Materials provided:

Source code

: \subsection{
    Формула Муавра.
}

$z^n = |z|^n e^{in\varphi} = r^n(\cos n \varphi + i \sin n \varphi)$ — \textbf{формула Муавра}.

* * *

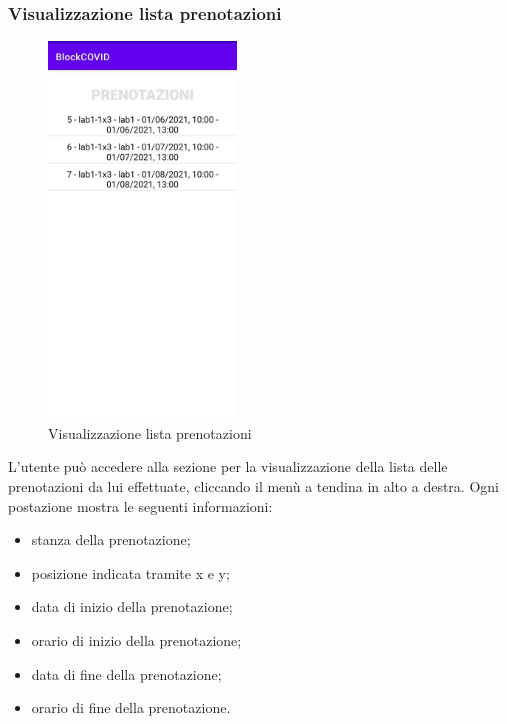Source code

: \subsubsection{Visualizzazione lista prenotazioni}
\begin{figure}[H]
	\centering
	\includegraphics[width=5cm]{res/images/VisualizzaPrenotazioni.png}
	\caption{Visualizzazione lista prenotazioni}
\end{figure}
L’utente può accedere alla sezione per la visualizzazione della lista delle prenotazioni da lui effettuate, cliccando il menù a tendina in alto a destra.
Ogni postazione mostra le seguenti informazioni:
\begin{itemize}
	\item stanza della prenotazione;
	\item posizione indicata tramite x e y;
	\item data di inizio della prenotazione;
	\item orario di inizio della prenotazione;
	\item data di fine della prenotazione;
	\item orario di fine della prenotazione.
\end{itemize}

---

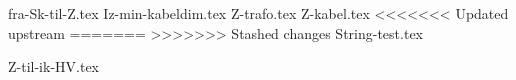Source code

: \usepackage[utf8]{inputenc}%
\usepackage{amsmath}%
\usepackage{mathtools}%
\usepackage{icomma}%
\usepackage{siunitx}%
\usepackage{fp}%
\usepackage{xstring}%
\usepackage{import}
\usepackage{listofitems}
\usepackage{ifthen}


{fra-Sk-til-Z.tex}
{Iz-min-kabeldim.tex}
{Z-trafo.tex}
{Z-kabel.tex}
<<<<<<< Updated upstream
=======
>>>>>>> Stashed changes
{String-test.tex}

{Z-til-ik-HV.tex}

Task goal: Show the lines of the records above that mention "data".

Exercise result:
	\item data di inizio della prenotazione;
	\item data di fine della prenotazione;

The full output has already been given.